また前記ウエハーであって、酸素濃度が制御され、かつ酸素濃度のウエハー面内におけるバラツキが5%以下であることを特徴とするシリコン単結晶ウエハーの製造方法を提供することに有る。
【0025】
【課題を解決するための手段】
上記目的を達成するため手段は、
(1)チョクラルスキー法によるシリコン単結晶育成において、結晶成長界面における結晶引上げ軸方向の融液側温度勾配Gmと結晶側温度勾配Gsとの比Gm/Gsが、結晶成長界面の面内で0.16±0.05であることを特徴とするシリコン単結晶育成方法。
(2)前記において、シリコン融液にカスプ磁場を印加したことを特徴とするシリコン単結晶育成方法。
(3)前記において、シリコン融液に水平磁場を印加したことを特徴とするシリコン単結晶育成方法。
(4)シリコン融液表面よりも上方に円筒あるいはロートを配置し、円筒あるいはロートの中心軸と引上軸を等しくし、シリコン融液にカスプ磁場を印加した状態で該円筒あるいはロートの内側を通過させつつ直径Dインチの結晶を引き上げるチョクラルスキー法によるシリコン単結晶の製造方法であって、円筒の下端あるいはロートの下端からシリコン融液表面までの距離Lを30×D/8から80×D/8mmの範囲とし、かつ融液表面をヒーターの発熱中心より上に0から100mmの範囲で位置させつつ、融液表面における垂直成分が0.01Tから0.4Tの範囲で印加されるカスプ磁場における0磁場位置を融液表面から下に0から200mmの範囲に位置するように制御することによって結晶成長界面における結晶引上げ軸方向の融液側温度勾配Gm及びその結晶成長面内分布を制御し、前記結晶の引き上げ過程において前記融液側温度勾配Gmと結晶成長界面における結晶引上げ軸方向の結晶側温度勾配Gsとの比Gm/Gsが結晶成長界面の面内で0.16±0.05であることを特徴とするシリコン単結晶の製造方法。

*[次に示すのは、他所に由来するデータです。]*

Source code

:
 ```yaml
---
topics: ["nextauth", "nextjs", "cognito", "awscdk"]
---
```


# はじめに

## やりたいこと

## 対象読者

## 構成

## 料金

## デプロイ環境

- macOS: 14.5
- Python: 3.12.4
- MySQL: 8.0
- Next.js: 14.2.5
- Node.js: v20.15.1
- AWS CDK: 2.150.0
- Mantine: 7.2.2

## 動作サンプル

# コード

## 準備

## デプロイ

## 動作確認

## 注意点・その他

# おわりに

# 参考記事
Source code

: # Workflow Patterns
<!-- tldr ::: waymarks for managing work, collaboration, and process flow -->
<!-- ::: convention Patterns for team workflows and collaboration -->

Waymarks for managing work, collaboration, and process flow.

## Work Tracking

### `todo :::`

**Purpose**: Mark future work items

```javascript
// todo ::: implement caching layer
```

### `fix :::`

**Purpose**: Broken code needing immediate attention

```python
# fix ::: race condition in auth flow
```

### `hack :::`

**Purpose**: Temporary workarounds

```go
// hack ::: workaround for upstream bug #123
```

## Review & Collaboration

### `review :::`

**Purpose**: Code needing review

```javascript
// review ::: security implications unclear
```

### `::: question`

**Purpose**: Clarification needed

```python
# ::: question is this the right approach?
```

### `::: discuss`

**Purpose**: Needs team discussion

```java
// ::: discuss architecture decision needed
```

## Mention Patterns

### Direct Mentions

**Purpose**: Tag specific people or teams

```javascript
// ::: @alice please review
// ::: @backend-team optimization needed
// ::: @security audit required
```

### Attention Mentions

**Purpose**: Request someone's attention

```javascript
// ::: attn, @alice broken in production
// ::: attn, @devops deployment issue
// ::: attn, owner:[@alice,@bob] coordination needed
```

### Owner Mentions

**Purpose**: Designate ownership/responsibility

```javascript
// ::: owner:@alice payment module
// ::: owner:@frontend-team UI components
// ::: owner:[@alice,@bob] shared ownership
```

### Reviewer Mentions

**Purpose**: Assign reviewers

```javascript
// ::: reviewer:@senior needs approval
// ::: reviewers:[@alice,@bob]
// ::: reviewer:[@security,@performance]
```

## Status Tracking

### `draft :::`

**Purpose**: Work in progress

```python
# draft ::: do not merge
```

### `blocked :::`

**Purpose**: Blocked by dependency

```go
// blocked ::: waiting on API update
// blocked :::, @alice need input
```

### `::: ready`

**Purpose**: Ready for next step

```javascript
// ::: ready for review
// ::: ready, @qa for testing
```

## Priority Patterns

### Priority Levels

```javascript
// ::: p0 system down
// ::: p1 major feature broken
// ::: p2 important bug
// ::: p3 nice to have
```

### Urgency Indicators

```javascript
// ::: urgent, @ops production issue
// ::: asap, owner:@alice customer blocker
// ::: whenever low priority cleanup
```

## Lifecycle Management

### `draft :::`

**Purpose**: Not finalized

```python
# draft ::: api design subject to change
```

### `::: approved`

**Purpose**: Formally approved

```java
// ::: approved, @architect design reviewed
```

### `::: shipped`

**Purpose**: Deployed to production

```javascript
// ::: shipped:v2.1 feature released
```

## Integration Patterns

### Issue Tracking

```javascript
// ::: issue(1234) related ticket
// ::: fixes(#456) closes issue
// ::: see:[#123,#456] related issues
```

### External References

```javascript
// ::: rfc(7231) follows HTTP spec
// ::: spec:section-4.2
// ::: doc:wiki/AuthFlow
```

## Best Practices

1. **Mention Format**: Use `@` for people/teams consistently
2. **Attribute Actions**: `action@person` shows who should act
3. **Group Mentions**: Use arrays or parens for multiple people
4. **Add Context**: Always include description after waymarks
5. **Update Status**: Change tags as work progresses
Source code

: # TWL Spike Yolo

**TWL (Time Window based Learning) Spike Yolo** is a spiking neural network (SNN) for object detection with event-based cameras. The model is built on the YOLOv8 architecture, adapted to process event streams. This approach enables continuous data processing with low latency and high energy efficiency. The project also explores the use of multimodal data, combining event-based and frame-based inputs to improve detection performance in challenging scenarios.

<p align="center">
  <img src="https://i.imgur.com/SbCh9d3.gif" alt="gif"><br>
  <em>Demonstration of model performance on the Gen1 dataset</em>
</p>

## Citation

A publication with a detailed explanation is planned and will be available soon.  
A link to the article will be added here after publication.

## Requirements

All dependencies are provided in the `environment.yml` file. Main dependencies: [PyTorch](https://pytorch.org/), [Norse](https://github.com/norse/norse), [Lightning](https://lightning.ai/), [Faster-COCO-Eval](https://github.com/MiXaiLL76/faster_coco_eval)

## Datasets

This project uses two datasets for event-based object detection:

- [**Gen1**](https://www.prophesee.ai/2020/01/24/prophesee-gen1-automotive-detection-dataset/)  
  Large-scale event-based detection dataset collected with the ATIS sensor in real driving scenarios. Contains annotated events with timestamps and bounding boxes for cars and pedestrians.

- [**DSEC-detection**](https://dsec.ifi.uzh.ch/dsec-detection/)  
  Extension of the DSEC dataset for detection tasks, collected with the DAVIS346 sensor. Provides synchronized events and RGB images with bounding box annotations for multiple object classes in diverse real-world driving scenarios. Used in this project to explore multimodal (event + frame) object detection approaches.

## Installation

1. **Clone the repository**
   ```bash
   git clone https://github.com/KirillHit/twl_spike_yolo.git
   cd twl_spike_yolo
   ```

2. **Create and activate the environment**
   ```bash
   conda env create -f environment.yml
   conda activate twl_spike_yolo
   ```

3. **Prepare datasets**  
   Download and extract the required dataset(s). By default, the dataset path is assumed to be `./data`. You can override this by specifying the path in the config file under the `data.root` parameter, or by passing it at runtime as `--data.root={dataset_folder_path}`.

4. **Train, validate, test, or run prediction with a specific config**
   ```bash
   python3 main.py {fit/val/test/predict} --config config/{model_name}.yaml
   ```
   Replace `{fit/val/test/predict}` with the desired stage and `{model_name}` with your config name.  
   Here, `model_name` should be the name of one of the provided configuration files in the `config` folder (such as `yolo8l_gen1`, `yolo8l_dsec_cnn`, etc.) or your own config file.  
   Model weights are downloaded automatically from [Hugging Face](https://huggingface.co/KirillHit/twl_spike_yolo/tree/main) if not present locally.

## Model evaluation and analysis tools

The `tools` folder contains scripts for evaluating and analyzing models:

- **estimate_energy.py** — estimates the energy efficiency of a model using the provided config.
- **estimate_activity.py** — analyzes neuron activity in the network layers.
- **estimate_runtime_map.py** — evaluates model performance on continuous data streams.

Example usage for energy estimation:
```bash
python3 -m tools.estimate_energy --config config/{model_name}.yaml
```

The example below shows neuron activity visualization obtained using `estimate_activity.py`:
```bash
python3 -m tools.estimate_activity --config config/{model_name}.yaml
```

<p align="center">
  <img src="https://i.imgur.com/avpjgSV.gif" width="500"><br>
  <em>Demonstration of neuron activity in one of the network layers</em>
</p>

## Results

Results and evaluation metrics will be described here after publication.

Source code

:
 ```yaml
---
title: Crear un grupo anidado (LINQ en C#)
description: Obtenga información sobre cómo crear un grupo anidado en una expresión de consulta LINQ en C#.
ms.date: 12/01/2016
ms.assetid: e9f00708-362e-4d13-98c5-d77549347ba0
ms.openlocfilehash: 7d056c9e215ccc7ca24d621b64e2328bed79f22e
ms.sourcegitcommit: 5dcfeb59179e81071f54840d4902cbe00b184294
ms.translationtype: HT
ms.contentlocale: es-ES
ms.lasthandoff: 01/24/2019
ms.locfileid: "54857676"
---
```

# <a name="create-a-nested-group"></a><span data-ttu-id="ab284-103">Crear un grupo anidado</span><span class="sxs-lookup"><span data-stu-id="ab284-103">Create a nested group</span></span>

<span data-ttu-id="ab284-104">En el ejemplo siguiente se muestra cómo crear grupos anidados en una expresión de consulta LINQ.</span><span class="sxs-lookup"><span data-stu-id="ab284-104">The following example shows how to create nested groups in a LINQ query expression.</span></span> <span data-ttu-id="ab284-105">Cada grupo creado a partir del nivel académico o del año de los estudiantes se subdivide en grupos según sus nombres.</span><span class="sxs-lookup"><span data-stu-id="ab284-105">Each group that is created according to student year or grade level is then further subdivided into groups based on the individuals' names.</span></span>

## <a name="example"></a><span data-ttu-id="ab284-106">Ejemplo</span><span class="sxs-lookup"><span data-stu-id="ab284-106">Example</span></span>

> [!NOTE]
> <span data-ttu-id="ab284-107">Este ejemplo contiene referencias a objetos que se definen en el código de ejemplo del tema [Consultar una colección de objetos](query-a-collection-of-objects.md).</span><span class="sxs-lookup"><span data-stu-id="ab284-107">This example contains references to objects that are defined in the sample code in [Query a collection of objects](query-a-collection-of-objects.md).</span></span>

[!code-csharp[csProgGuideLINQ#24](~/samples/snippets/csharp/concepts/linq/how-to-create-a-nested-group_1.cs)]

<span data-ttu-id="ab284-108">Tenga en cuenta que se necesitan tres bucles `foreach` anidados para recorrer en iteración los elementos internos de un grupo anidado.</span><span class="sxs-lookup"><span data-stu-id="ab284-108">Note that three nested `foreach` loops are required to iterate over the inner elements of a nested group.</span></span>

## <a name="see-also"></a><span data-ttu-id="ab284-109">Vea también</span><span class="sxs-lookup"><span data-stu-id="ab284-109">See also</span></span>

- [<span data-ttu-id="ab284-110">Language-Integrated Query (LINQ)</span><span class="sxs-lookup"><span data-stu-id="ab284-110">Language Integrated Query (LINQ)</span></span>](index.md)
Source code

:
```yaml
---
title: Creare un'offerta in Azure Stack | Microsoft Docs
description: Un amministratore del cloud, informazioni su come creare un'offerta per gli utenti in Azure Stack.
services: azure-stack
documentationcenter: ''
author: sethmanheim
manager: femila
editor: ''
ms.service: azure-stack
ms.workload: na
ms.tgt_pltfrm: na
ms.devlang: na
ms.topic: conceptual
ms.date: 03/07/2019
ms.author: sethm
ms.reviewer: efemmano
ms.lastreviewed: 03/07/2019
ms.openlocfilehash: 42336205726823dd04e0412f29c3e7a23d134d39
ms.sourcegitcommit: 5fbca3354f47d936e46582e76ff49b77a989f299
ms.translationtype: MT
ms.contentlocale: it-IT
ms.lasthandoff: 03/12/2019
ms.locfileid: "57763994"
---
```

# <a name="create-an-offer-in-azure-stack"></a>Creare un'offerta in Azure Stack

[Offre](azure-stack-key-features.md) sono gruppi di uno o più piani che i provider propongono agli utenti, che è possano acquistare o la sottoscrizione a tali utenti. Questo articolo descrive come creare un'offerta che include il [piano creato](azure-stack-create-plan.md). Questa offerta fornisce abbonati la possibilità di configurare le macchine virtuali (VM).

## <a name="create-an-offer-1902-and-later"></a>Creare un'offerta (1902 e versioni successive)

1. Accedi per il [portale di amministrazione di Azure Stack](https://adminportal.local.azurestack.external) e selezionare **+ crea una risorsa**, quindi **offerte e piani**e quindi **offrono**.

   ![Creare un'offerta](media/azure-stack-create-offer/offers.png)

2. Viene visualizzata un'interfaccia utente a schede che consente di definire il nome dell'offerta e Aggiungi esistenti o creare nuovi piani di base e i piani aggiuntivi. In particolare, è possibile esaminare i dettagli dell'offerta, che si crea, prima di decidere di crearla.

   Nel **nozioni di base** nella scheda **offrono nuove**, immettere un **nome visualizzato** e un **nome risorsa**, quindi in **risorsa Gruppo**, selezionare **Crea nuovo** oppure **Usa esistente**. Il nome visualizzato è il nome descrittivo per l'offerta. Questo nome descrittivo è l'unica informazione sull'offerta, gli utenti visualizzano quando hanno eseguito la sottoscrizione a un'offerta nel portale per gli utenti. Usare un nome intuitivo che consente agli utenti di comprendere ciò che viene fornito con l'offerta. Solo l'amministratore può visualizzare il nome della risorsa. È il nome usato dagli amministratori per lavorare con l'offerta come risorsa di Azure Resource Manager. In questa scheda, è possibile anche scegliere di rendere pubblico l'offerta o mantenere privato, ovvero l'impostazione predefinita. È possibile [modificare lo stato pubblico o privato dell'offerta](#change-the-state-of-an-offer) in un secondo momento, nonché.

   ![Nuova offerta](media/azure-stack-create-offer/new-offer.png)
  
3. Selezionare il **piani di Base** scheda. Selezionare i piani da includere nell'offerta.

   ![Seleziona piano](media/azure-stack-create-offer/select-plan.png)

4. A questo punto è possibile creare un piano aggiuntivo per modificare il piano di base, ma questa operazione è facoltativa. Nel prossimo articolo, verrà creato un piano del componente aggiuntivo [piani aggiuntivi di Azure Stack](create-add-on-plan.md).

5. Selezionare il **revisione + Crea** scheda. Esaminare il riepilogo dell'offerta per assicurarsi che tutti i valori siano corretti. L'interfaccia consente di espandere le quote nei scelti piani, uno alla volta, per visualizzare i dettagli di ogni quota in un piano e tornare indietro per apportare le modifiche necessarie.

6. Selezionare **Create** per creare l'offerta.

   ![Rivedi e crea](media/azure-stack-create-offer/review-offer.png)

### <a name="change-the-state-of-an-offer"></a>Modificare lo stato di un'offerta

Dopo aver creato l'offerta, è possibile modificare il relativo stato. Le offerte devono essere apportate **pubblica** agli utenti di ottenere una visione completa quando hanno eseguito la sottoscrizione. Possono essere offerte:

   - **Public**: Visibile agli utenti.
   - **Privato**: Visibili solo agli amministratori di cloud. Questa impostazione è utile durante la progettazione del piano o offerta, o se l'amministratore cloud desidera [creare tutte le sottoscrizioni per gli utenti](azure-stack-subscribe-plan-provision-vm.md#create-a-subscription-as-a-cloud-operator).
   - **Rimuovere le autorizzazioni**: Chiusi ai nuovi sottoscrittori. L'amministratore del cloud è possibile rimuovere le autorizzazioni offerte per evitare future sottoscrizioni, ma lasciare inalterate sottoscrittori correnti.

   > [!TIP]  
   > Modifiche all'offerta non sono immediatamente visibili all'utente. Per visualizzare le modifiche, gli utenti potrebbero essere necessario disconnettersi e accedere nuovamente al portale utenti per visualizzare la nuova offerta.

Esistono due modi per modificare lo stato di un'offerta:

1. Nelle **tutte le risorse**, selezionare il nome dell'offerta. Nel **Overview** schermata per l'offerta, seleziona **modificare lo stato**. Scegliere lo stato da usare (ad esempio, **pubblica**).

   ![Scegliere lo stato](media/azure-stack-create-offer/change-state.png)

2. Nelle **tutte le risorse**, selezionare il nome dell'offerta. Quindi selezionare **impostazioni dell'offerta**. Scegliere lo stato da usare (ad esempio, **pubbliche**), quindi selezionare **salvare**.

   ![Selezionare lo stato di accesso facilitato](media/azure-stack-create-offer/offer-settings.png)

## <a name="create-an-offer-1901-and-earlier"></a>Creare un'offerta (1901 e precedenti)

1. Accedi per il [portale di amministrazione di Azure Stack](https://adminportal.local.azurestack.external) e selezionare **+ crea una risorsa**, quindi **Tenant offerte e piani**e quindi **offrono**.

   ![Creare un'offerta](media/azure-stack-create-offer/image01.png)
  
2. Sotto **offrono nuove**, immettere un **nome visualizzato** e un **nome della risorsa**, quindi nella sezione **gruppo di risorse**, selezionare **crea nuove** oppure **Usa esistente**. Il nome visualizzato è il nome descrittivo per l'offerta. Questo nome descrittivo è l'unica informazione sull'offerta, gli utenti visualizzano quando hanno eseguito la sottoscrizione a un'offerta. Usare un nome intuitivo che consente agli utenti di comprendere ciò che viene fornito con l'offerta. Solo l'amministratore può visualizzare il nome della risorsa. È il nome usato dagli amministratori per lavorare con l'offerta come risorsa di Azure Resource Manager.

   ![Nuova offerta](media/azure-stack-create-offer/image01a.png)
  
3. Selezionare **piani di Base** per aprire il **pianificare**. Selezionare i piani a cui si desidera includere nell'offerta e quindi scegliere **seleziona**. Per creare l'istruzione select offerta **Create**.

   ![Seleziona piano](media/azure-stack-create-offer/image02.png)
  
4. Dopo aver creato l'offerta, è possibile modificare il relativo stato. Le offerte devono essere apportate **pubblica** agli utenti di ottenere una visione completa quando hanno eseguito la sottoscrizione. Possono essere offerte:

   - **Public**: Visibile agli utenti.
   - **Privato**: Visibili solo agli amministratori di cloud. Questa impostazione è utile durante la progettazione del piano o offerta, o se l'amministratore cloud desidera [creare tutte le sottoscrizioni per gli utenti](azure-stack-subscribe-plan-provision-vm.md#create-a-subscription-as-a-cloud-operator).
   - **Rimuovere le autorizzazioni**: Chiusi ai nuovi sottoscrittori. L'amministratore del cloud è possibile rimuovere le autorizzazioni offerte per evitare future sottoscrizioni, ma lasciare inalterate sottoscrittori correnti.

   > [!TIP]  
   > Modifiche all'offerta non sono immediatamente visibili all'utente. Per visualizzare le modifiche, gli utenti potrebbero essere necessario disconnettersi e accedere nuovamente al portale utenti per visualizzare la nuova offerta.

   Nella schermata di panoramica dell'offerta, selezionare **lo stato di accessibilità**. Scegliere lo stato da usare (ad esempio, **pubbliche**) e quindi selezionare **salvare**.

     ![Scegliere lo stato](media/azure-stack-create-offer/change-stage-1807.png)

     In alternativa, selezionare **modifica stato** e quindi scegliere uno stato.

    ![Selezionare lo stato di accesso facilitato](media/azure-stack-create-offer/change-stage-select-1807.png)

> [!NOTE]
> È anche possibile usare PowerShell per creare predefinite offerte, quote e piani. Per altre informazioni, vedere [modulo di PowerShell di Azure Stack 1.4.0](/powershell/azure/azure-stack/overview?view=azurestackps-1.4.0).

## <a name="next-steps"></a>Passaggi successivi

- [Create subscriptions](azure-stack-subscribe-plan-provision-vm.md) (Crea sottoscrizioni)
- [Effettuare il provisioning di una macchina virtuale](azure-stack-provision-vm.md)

(5)シリコン融液表面よりも上方に円筒あるいはロートを配置し、円筒あるいはロートの中心軸と引上軸を等しくし、シリコン融液に水平磁場を印加した状態で該円筒あるいはロートの内側を通過させつつ直径Dインチの結晶を引き上げるチョクラルスキー法によるシリコン単結晶の製造方法であって、円筒の下端あるいはロートの下端からシリコン融液表面までの距離Lを30×D/8から80×D/8mmの範囲とし、かつ融液表面をヒーターの発熱中心より上に0から100mmの範囲に位置させつつ、ルツボの回転中心軸における水平磁場強度が0.01T以上0.4Tの範囲となるように制御することによって結晶成長界面における結晶引上げ軸方向の融液側温度勾配Gm及びその結晶成長面内分布を制御し、前記結晶の引き上げ過程において前記融液側温度勾配Gmと結晶成長界面における結晶引上げ軸方向の結晶側温度勾配Gsとの比Gm/Gsが結晶成長界面の面内で0.16±0.05であることを特徴とするシリコン単結晶の製造方法。
【0026】
これらの方法により、
(1)熱酸化処理をした際に酸化誘起積層欠陥がリング状に発生する領域がウエハー中心部に消滅したウエハーであり、かつウエハー全面において転位クラスターが無いことを特徴とするシリコン単結晶ウエハー。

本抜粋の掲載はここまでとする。